### Problem description
Work through the data below and give the number of lines holding the word "nije", without any other text.

--

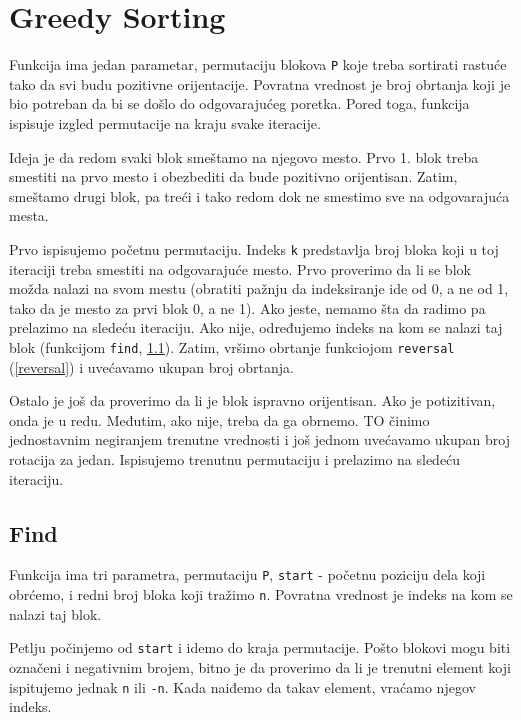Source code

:\section{Greedy Sorting}

Funkcija ima jedan parametar, permutaciju blokova \texttt{P} koje treba sortirati rastuće tako da svi budu pozitivne orijentacije. Povratna vrednost je broj obrtanja koji je bio potreban da bi se došlo do odgovarajućeg poretka. Pored toga, funkcija ispisuje izgled permutacije na kraju svake iteracije.

Ideja je da redom svaki blok smeštamo na njegovo mesto. Prvo 1. blok treba smestiti na prvo mesto i obezbediti da bude pozitivno orijentisan. Zatim, smeštamo drugi blok, pa treći i tako redom dok ne smestimo sve na odgovarajuća mesta.

Prvo ispisujemo početnu permutaciju. Indeks \texttt{k} predstavlja broj bloka koji u toj iteraciji treba smestiti na odgovarajuće mesto. Prvo proverimo da li se blok možda nalazi na svom mestu (obratiti pažnju da indeksiranje ide od 0, a ne od 1, tako da je mesto za prvi blok 0, a ne 1). Ako jeste, nemamo šta da radimo pa prelazimo na sledeću iteraciju. Ako nije, određujemo indeks na kom se nalazi taj blok (funkcijom \texttt{find}, \ref{find}). Zatim, vršimo obrtanje funkciojom \texttt{reversal} (\ref{reversal}) i uvećavamo ukupan broj obrtanja. 

Ostalo je još da proverimo da li je blok ispravno orijentisan. Ako je potizitivan, onda je u redu. Međutim, ako nije, treba da ga obrnemo. TO činimo jednostavnim negiranjem trenutne vrednosti i još jednom uvećavamo ukupan broj rotacija za jedan. Ispisujemo trenutnu permutaciju i prelazimo na sledeću iteraciju.




\subsection{Find}
\label{find}

Funkcija ima tri parametra, permutaciju \texttt{P},  \texttt{start} - početnu poziciju dela koji obrćemo, i redni broj bloka koji tražimo \texttt{n}. Povratna vrednost je indeks na kom se nalazi taj blok.

Petlju počinjemo od \texttt{start} i idemo do kraja permutacije. Pošto blokovi mogu biti označeni i negativnim brojem, bitno je da proverimo da li je trenutni element koji ispitujemo jednak \texttt{n} ili \texttt{-n}. Kada naiđemo da takav element, vraćamo njegov indeks.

--

### The completed task
2